- WHAT IS REQUIRED -
Nothing but the images is to be left out of your exact copy of the entries.

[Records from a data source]
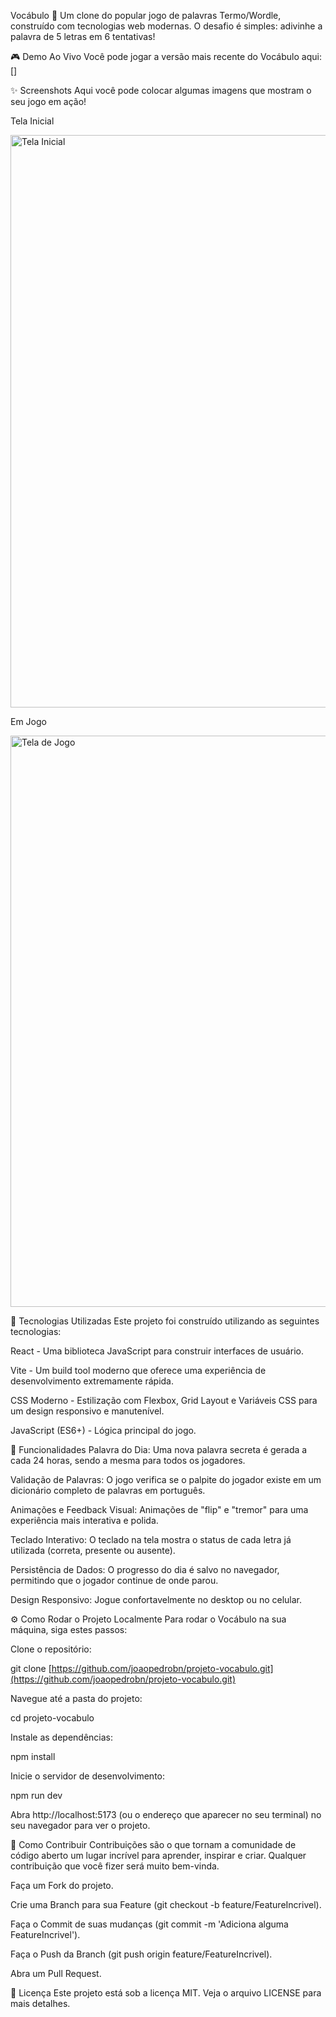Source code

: Vocábulo 📝
Um clone do popular jogo de palavras Termo/Wordle, construído com tecnologias web modernas. O desafio é simples: adivinhe a palavra de 5 letras em 6 tentativas!

🎮 Demo Ao Vivo
Você pode jogar a versão mais recente do Vocábulo aqui: []

✨ Screenshots
Aqui você pode colocar algumas imagens que mostram o seu jogo em ação!

Tela Inicial

<img width="1896" height="916" alt="Tela Inicial" src="https://github.com/user-attachments/assets/90f5d87b-69ad-42ef-970a-e84f4636459f" />

Em Jogo

<img width="1894" height="914" alt="Tela de Jogo" src="https://github.com/user-attachments/assets/7eda604e-c3a2-448e-9c5c-2df68623207c" />

🚀 Tecnologias Utilizadas
Este projeto foi construído utilizando as seguintes tecnologias:

React - Uma biblioteca JavaScript para construir interfaces de usuário.

Vite - Um build tool moderno que oferece uma experiência de desenvolvimento extremamente rápida.

CSS Moderno - Estilização com Flexbox, Grid Layout e Variáveis CSS para um design responsivo e manutenível.

JavaScript (ES6+) - Lógica principal do jogo.

🌟 Funcionalidades
Palavra do Dia: Uma nova palavra secreta é gerada a cada 24 horas, sendo a mesma para todos os jogadores.

Validação de Palavras: O jogo verifica se o palpite do jogador existe em um dicionário completo de palavras em português.

Animações e Feedback Visual: Animações de "flip" e "tremor" para uma experiência mais interativa e polida.

Teclado Interativo: O teclado na tela mostra o status de cada letra já utilizada (correta, presente ou ausente).

Persistência de Dados: O progresso do dia é salvo no navegador, permitindo que o jogador continue de onde parou.

Design Responsivo: Jogue confortavelmente no desktop ou no celular.

⚙️ Como Rodar o Projeto Localmente
Para rodar o Vocábulo na sua máquina, siga estes passos:

Clone o repositório:

git clone [https://github.com/joaopedrobn/projeto-vocabulo.git](https://github.com/joaopedrobn/projeto-vocabulo.git)

Navegue até a pasta do projeto:

cd projeto-vocabulo

Instale as dependências:

npm install

Inicie o servidor de desenvolvimento:

npm run dev

Abra http://localhost:5173 (ou o endereço que aparecer no seu terminal) no seu navegador para ver o projeto.

🤝 Como Contribuir
Contribuições são o que tornam a comunidade de código aberto um lugar incrível para aprender, inspirar e criar. Qualquer contribuição que você fizer será muito bem-vinda.

Faça um Fork do projeto.

Crie uma Branch para sua Feature (git checkout -b feature/FeatureIncrivel).

Faça o Commit de suas mudanças (git commit -m 'Adiciona alguma FeatureIncrivel').

Faça o Push da Branch (git push origin feature/FeatureIncrivel).

Abra um Pull Request.

📄 Licença
Este projeto está sob a licença MIT. Veja o arquivo LICENSE para mais detalhes.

- RESULT OF THIS TASK -
Source code

: Vocábulo 📝
Um clone do popular jogo de palavras Termo/Wordle, construído com tecnologias web modernas. O desafio é simples: adivinhe a palavra de 5 letras em 6 tentativas!

🎮 Demo Ao Vivo
Você pode jogar a versão mais recente do Vocábulo aqui: []

✨ Screenshots
Aqui você pode colocar algumas imagens que mostram o seu jogo em ação!

Tela Inicial

<img width="1896" height="916" alt="Tela Inicial" src="https://github.com/user-attachments/assets/90f5d87b-69ad-42ef-970a-e84f4636459f" />

Em Jogo

<img width="1894" height="914" alt="Tela de Jogo" src="https://github.com/user-attachments/assets/7eda604e-c3a2-448e-9c5c-2df68623207c" />

🚀 Tecnologias Utilizadas
Este projeto foi construído utilizando as seguintes tecnologias:

React - Uma biblioteca JavaScript para construir interfaces de usuário.

Vite - Um build tool moderno que oferece uma experiência de desenvolvimento extremamente rápida.

CSS Moderno - Estilização com Flexbox, Grid Layout e Variáveis CSS para um design responsivo e manutenível.

JavaScript (ES6+) - Lógica principal do jogo.

🌟 Funcionalidades
Palavra do Dia: Uma nova palavra secreta é gerada a cada 24 horas, sendo a mesma para todos os jogadores.

Validação de Palavras: O jogo verifica se o palpite do jogador existe em um dicionário completo de palavras em português.

Animações e Feedback Visual: Animações de "flip" e "tremor" para uma experiência mais interativa e polida.

Teclado Interativo: O teclado na tela mostra o status de cada letra já utilizada (correta, presente ou ausente).

Persistência de Dados: O progresso do dia é salvo no navegador, permitindo que o jogador continue de onde parou.

Design Responsivo: Jogue confortavelmente no desktop ou no celular.

⚙️ Como Rodar o Projeto Localmente
Para rodar o Vocábulo na sua máquina, siga estes passos:

Clone o repositório:

git clone [https://github.com/joaopedrobn/projeto-vocabulo.git](https://github.com/joaopedrobn/projeto-vocabulo.git)

Navegue até a pasta do projeto:

cd projeto-vocabulo

Instale as dependências:

npm install

Inicie o servidor de desenvolvimento:

npm run dev

Abra http://localhost:5173 (ou o endereço que aparecer no seu terminal) no seu navegador para ver o projeto.

🤝 Como Contribuir
Contribuições são o que tornam a comunidade de código aberto um lugar incrível para aprender, inspirar e criar. Qualquer contribuição que você fizer será muito bem-vinda.

Faça um Fork do projeto.

Crie uma Branch para sua Feature (git checkout -b feature/FeatureIncrivel).

Faça o Commit de suas mudanças (git commit -m 'Adiciona alguma FeatureIncrivel').

Faça o Push da Branch (git push origin feature/FeatureIncrivel).

Abra um Pull Request.

📄 Licença
Este projeto está sob a licença MIT. Veja o arquivo LICENSE para mais detalhes.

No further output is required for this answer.